Problem to solve | The string "社会新闻" may appear on lines of the entries below; report how many such lines there are, and only that.

Exercise data |
-- Opening Marker --
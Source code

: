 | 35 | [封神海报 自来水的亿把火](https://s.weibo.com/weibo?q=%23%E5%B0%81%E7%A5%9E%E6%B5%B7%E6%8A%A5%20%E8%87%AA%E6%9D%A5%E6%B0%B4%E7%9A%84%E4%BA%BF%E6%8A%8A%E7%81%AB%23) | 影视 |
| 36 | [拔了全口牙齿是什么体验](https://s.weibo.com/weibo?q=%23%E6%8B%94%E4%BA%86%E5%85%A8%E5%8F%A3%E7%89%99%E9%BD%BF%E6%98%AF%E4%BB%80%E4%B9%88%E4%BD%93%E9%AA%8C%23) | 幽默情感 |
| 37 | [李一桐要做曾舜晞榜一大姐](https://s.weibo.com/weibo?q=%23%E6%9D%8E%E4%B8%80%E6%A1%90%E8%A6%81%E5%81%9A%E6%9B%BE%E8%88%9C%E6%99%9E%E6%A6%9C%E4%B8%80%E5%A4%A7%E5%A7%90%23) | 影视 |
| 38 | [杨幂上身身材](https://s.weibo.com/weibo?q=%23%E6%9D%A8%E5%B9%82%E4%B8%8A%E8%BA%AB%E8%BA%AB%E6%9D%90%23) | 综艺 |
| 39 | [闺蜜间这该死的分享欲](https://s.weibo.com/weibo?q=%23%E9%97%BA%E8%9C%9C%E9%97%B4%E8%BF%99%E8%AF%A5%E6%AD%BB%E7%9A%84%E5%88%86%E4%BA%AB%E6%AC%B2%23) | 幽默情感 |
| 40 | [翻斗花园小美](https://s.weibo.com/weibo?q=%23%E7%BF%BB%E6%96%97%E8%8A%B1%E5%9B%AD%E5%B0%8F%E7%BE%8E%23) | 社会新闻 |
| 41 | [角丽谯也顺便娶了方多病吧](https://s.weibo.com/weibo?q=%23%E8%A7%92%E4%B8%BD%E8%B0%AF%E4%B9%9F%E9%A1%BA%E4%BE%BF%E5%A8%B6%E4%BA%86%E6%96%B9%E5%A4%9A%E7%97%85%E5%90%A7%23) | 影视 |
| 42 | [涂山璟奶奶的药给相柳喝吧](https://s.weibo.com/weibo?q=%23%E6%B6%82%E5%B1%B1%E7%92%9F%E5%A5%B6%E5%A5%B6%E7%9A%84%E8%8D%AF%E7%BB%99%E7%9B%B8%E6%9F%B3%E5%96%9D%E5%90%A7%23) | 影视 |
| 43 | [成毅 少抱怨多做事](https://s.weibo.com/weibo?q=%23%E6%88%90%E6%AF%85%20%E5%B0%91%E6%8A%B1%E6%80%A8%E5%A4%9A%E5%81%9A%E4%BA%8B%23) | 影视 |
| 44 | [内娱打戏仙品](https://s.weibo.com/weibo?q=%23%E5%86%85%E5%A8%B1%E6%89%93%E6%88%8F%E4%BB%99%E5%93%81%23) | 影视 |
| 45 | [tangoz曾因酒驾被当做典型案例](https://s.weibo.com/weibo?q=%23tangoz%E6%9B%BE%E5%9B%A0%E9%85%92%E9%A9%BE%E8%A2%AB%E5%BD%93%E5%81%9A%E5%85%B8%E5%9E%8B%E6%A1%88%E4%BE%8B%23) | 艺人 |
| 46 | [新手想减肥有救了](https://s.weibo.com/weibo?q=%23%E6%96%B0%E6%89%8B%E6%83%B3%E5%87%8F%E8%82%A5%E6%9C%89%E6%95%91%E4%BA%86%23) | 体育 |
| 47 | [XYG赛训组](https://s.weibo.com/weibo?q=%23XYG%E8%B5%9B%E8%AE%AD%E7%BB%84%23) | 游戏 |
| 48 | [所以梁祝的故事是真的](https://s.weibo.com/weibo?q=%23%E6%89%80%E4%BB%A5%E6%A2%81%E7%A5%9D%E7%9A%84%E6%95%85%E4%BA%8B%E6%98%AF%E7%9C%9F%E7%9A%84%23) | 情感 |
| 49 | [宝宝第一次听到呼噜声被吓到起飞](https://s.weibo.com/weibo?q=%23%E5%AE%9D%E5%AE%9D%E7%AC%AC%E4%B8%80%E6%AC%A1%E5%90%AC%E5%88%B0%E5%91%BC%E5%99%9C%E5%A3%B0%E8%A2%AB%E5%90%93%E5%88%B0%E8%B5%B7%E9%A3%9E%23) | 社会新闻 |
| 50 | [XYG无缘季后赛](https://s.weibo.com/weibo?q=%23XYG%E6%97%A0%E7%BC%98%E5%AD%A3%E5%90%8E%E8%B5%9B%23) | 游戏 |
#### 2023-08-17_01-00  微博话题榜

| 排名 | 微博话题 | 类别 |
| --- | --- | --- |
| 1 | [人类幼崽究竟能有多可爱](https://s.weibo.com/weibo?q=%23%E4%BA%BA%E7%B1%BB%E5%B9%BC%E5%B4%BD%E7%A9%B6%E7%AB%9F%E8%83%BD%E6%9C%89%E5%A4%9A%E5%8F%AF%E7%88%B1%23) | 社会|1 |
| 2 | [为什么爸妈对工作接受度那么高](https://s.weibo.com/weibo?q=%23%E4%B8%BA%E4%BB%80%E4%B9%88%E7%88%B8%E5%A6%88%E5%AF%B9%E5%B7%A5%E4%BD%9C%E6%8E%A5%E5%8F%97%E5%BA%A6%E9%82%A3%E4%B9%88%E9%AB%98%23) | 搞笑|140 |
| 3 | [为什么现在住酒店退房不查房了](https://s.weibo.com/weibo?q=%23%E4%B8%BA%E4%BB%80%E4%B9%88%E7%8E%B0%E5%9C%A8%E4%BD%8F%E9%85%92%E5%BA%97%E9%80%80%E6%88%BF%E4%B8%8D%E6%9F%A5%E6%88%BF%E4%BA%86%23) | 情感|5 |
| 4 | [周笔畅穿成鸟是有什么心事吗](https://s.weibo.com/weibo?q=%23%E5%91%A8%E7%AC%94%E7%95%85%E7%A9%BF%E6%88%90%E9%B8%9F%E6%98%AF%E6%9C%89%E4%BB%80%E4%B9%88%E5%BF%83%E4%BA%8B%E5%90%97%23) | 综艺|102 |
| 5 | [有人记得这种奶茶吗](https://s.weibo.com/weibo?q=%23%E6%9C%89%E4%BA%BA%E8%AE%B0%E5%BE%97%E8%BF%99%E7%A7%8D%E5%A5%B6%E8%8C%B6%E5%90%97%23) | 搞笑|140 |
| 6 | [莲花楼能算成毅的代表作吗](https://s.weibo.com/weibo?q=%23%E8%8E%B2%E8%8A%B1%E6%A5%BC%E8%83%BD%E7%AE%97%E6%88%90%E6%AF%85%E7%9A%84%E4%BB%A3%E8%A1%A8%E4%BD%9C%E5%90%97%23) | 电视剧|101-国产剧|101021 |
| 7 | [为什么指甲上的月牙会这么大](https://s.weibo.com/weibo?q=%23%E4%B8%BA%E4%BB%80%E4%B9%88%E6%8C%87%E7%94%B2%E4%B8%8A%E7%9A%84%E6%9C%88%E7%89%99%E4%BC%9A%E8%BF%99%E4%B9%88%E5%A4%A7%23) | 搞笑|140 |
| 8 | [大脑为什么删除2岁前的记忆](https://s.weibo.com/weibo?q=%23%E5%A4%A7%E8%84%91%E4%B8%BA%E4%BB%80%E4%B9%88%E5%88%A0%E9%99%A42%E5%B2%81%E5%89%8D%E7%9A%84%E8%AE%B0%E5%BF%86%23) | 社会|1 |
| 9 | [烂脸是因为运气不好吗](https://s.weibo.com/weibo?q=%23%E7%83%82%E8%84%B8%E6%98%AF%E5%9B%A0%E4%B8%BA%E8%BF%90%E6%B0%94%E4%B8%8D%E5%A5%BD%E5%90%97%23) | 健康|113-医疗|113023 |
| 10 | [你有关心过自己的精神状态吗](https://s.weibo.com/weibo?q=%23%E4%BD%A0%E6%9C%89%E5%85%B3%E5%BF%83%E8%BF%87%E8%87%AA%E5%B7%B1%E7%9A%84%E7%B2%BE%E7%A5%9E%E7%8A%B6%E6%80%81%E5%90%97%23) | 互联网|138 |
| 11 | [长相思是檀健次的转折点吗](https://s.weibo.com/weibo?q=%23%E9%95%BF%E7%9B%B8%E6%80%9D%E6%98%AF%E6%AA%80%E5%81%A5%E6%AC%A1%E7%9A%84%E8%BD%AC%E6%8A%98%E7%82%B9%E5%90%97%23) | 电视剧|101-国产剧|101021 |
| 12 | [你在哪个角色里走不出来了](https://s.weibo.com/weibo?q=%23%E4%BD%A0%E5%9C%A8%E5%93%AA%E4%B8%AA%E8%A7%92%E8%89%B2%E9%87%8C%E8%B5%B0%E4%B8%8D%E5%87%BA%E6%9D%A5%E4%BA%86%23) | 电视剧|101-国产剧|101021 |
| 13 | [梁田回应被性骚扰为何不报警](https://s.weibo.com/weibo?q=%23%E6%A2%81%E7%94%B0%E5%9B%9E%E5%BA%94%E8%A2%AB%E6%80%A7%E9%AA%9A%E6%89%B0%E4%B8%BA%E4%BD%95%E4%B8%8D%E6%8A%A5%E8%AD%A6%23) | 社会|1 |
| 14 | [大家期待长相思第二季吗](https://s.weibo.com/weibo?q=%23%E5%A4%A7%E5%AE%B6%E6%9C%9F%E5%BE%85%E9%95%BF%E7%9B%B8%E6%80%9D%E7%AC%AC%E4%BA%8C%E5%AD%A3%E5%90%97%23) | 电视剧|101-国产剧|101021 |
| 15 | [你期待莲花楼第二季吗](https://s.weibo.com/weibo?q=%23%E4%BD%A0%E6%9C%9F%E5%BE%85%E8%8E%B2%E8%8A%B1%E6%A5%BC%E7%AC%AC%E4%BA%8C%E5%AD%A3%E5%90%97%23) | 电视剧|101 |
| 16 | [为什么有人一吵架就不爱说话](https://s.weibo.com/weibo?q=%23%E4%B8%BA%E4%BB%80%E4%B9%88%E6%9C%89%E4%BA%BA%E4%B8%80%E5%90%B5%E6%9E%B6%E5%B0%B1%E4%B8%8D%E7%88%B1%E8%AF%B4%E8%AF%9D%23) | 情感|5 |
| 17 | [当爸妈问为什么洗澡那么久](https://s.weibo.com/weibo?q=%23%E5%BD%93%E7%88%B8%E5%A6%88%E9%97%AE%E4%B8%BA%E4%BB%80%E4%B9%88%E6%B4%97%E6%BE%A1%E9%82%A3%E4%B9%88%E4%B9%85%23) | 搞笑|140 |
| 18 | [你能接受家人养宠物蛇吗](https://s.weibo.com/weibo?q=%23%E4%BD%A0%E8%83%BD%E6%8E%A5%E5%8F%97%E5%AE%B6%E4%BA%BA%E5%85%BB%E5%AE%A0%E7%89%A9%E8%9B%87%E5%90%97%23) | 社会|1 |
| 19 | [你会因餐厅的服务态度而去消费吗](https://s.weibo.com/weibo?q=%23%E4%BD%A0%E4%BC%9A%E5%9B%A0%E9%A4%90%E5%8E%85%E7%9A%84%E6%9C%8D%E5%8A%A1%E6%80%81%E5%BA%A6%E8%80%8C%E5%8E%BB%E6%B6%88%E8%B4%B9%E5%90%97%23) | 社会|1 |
-- Closing Marker --
Your solution | 2